Indonesia, the globe's leading palm oil producer, has disclosed plans to increase its obligatory palm oil-based biodiesel blending to 40% in the coming years. However, for the time being, the mandate will remain fixed at 35%, as stated by the country's Energy Minister, Arifin Tasrif.

New energy sources

In February, the country raised its mandatory blending from 30% to 35%, yet the implementation of this increase has been patchy across different regions. “At present, we will continue with the B35 policy, and simultaneously work towards preparing for the B40. Once we are assured of our readiness, we will launch the initiative,” the Energy Minister elucidated during an interview with Reuters on the sidelines of the Energy Asia conference.

The strategy behind this move is the nation’s ambition to maximise the utilisation of its domestic resources and curtail its dependence on crude oil. The minister further revealed that pertinent research and road tests for the B40 have already been concluded.

Indonesia’s Crude Palm Oil (CPO) Fund Agency CEO, Eddy Abdurrachman, whose organisation is responsible for the provision of biodiesel subsidies, confirmed that the full implementation of the B35 mandate has been somewhat hindered. This delay is due to issues with certain blending facilities that need to be enhanced.

The Indonesian Ministry of Energy is actively pushing for the B35 mandate to be fully implemented by August 1st of this year. Energy ministry official, Edi Wibowo, revealed that as of June 25th, biodiesel consumption in the country stood at 5.2 million kilolitres, out of the 13.15 million kilolitres allocated for the year.

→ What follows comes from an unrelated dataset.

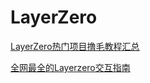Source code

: # LayerZero

[LayerZero热门项目撸毛教程汇总](https://www.techflowpost.com/article/2320)

[全网最全的Layerzero交互指南](https://twitter.com/BiteyeCN/status/1640675011995533312?s=20)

The new biodiesel policy, coupled with the potential re-emergence of the El Nino weather pattern, may exert additional pressure on global inventories of the world’s most consumed cooking oil. This could potentially lead to an increase in palm oil prices this year, as per insights shared by industry leaders and analysts.

Indonesia’s strategic move towards the wider adoption of biodiesel aims to capitalise on the country’s rich palm oil resources, while concurrently making strides towards sustainable energy practices. However, it’s clear that careful planning, research, and infrastructure development will be crucial in ensuring a successful transition.